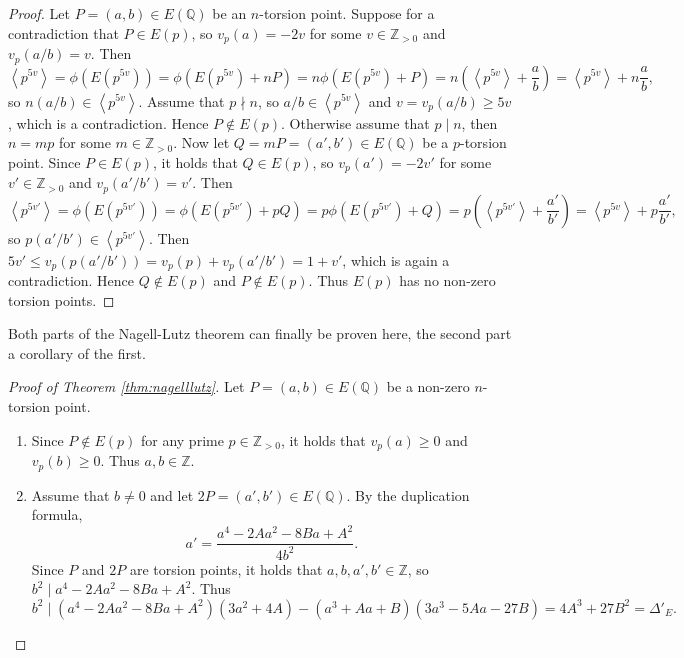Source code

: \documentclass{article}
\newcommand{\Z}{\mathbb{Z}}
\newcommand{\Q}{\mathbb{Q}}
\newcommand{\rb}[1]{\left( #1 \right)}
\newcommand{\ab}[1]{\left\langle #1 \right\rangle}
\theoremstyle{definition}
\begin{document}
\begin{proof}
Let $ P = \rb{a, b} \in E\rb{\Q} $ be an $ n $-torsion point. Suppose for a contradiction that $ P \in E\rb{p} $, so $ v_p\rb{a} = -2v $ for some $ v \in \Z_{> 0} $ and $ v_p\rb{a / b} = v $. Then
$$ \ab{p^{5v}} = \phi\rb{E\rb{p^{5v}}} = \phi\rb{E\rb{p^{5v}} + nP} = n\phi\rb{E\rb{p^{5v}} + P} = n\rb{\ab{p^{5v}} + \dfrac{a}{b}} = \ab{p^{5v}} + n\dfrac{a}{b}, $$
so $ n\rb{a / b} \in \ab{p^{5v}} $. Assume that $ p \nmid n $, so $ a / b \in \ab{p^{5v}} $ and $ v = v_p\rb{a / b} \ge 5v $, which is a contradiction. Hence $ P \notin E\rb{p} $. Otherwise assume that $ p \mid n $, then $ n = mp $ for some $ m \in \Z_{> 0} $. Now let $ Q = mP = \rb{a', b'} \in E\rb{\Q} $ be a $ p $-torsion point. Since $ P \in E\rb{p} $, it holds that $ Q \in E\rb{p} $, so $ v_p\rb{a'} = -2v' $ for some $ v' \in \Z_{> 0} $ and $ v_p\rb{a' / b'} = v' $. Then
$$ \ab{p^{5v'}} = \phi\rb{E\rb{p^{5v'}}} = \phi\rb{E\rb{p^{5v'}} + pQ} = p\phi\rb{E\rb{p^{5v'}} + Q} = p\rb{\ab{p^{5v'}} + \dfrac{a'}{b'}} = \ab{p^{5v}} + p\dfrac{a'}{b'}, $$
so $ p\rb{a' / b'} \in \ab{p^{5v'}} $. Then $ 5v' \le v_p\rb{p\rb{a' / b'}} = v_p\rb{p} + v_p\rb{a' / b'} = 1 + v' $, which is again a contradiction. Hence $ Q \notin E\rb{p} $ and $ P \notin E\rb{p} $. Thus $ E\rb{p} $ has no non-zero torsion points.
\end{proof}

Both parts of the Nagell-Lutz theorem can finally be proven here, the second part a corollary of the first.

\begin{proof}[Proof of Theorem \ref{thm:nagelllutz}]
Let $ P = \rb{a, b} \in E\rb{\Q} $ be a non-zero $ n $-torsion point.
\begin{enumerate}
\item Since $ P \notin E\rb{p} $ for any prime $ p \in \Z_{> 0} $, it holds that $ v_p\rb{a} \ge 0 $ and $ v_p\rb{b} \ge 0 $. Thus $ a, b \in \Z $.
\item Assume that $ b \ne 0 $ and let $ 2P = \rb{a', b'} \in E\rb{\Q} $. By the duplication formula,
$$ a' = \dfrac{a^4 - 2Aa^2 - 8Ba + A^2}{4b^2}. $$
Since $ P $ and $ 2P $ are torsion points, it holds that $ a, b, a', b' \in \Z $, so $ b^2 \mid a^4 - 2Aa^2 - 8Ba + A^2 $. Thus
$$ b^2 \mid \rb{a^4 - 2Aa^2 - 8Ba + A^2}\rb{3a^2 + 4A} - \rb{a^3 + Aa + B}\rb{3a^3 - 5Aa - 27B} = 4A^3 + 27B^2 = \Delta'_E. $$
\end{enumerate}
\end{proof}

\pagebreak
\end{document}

» Task objective: Set down exactly the line that holds "27B^2 = \Delta'_E. $$" and all lines after it to the end of the data.

» Solution to this task:
$$ b^2 \mid \rb{a^4 - 2Aa^2 - 8Ba + A^2}\rb{3a^2 + 4A} - \rb{a^3 + Aa + B}\rb{3a^3 - 5Aa - 27B} = 4A^3 + 27B^2 = \Delta'_E. $$
\end{enumerate}
\end{proof}

\pagebreak
\end{document}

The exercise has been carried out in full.